To monitor the expression patterns of σ in an extensive panel of breast epithelial cell lines, both nonmalignant and tumorigenic, and in primary breast tumors. To explore the molecular mechanism of σ gene silencing and to examine how σ downmodulation contributes to tumor progression in the breast.
Aberrant promoter methylation is proving to be a critical epigenetic mechanism contributing to tumorigenic progression. This report provides compelling evidence that the DNA damage response gene 14-3-3σ is inactivated in breast tumors by a methylation-dependent gene silencing mechanism and that this negative regulation may be causal to tumorigenic progression. While the data indicate that 14-3-3σ is the consistent invasive breast cancer marker identified to date, it is not yet clear whether this protein will serve as a useful indicator for early detection.
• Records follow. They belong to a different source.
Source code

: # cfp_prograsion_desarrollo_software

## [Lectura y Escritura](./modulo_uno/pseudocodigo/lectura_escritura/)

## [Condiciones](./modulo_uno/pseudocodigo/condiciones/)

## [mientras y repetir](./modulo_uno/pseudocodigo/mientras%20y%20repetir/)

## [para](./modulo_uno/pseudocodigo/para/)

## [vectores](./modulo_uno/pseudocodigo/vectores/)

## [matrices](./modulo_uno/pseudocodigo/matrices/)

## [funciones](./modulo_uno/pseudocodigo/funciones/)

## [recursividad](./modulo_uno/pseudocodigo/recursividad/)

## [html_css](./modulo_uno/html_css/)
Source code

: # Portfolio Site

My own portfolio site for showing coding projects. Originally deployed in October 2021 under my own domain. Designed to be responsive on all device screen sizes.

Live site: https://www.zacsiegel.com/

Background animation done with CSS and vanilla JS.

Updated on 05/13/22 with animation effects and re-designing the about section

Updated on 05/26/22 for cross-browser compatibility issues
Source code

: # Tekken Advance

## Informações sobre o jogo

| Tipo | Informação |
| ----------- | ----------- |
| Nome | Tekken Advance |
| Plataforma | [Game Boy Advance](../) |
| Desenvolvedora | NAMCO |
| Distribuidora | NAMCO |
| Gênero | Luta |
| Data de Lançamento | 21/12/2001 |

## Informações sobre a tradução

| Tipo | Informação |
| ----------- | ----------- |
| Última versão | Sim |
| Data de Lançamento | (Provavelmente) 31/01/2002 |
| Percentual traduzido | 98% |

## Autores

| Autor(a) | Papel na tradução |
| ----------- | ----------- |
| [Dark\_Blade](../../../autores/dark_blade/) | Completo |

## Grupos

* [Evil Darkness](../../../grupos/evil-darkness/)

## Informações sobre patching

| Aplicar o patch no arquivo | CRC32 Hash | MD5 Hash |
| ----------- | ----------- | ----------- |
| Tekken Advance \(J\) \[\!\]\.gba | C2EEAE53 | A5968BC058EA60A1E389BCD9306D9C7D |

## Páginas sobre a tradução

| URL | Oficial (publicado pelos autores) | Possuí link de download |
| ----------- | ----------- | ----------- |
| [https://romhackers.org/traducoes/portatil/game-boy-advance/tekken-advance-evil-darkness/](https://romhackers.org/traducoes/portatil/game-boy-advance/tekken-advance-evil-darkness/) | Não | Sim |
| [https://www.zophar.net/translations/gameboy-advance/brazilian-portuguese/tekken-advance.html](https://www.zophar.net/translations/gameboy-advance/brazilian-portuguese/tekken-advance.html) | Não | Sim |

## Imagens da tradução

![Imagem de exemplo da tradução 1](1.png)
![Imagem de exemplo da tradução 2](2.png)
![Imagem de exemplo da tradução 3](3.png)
Northern blots were performed to evaluate the expression of σ in nontumorigenic human mammary epithelial cells (both primary and immortalized), in two breast carcinoma cell lines and 48 primary breast tumors (invasive ductal carcinomas). Genetic causes of downmodulation were explored in σ-negative samples using PCR-based assays of loss of heterozygosity (LOH) and by direct gene sequencing. Methylation status of σ promoter sequences were evaluated in both malignant and nonmalignant cell types using sodium bisulfite DNA sequencing and methylation-specific PCR. Finally, the efficacy of DNA damage repair at G1- and G2-specific checkpoints was assayed by scoring the frequency of asymmetric chromosomal segregation during metaphase in both σ-positive and σ-negative cells exposed to stage-specific ionizing radiation.
The expression of σ, while clearly detectable in nonmalignant human mammary epithelial cells (ie six non-immortalized strains and five immortalized strains), was found to be absent in three breast carcinoma cell lines and in 45 of 48 (94%) primary breast tumors. Examination of 45 paired sets of normal and tumor patient DNAs showed only one LOH. Direct sequence of sigma coding region cDNAs from σ-negative cells (two cell lines and seven tumor tissues) showed no destabilizing genetic mutations that could account for the reduced expression levels. A striking correlation, however, was demonstrated between σ downmodulation and σ promoter hypermethylation: four σ-positive cell lines displayed unmethylated σ promoter CpG island sequences, and σ-negative cells (two cell lines and 10 primary breast tumors) showed complete or partial methylation of the σCpG island. Moreover, treatment of two σ-negative breast carcinoma cell lines with the DNA methyl transferase inhibitor, 5-aza-dC, led to demethylation of the σCpG region and reactivation of σ gene expression. Finally, while σ-positive and σ-negative cells lines both displayed similar G1 cell cycle checkpoint control responses, they exhibited different G2 checkpoint functions with σ-negative cells showing up to two-fold more G2-type chromosomal aberrations than observed with σ-positive cells.
The demonstration that 14-3-3σ is reproducibly downmodulated in a large selection of breast carcinoma cell lines and tumor samples suggests that it may be a good candidate for a general marker for invasive breast carcinoma. Loss of σ expression appears not to be due to genetic changes such as LOH or more subtle sequence mutations, but rather is regulated.